**Task item:**
Copy out word for word the line with "我闻言，心里一喜，但是不敢太明显，还是继续保持着昏迷的模样。" and the lines that follow it in the listing below, up to the final one.

**Input data:**
————————

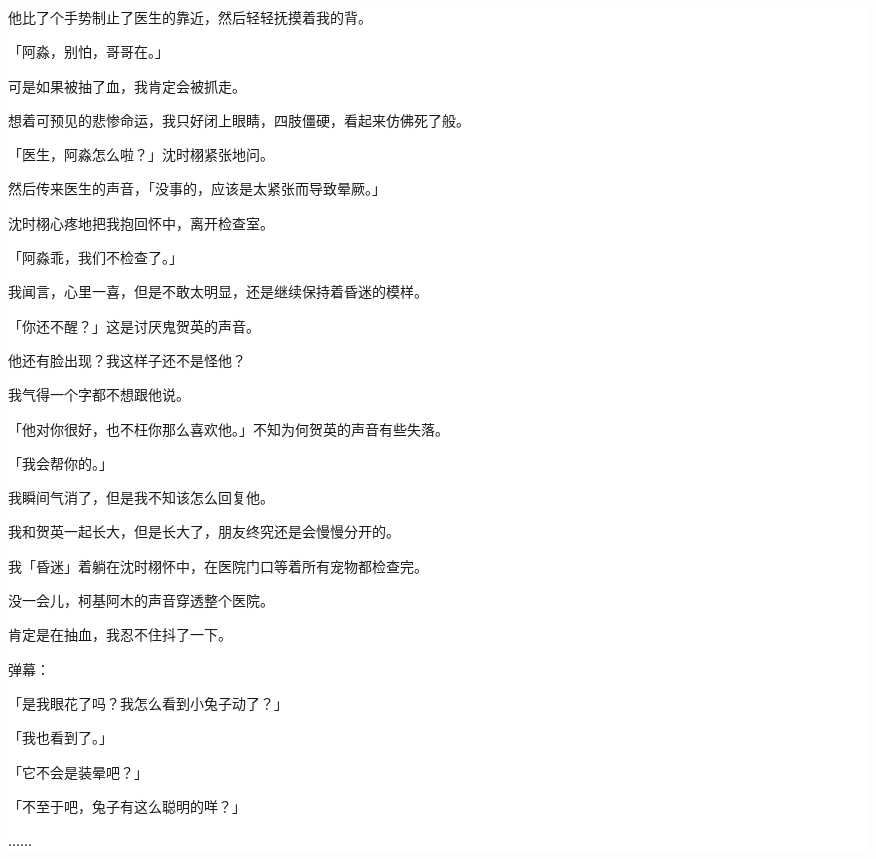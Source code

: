 他比了个手势制止了医生的靠近，然后轻轻抚摸着我的背。


「阿淼，别怕，哥哥在。」


可是如果被抽了血，我肯定会被抓走。


想着可预见的悲惨命运，我只好闭上眼睛，四肢僵硬，看起来仿佛死了般。


「医生，阿淼怎么啦？」沈时栩紧张地问。


然后传来医生的声音，「没事的，应该是太紧张而导致晕厥。」


沈时栩心疼地把我抱回怀中，离开检查室。


「阿淼乖，我们不检查了。」


我闻言，心里一喜，但是不敢太明显，还是继续保持着昏迷的模样。


「你还不醒？」这是讨厌鬼贺英的声音。


他还有脸出现？我这样子还不是怪他？


我气得一个字都不想跟他说。


「他对你很好，也不枉你那么喜欢他。」不知为何贺英的声音有些失落。


「我会帮你的。」


我瞬间气消了，但是我不知该怎么回复他。


我和贺英一起长大，但是长大了，朋友终究还是会慢慢分开的。


我「昏迷」着躺在沈时栩怀中，在医院门口等着所有宠物都检查完。


没一会儿，柯基阿木的声音穿透整个医院。


肯定是在抽血，我忍不住抖了一下。


弹幕：


「是我眼花了吗？我怎么看到小兔子动了？」


「我也看到了。」


「它不会是装晕吧？」


「不至于吧，兔子有这么聪明的咩？」


……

————————

**Exercise result:**
我闻言，心里一喜，但是不敢太明显，还是继续保持着昏迷的模样。


「你还不醒？」这是讨厌鬼贺英的声音。


他还有脸出现？我这样子还不是怪他？


我气得一个字都不想跟他说。


「他对你很好，也不枉你那么喜欢他。」不知为何贺英的声音有些失落。


「我会帮你的。」


我瞬间气消了，但是我不知该怎么回复他。


我和贺英一起长大，但是长大了，朋友终究还是会慢慢分开的。


我「昏迷」着躺在沈时栩怀中，在医院门口等着所有宠物都检查完。


没一会儿，柯基阿木的声音穿透整个医院。


肯定是在抽血，我忍不住抖了一下。


弹幕：


「是我眼花了吗？我怎么看到小兔子动了？」


「我也看到了。」


「它不会是装晕吧？」


「不至于吧，兔子有这么聪明的咩？」


……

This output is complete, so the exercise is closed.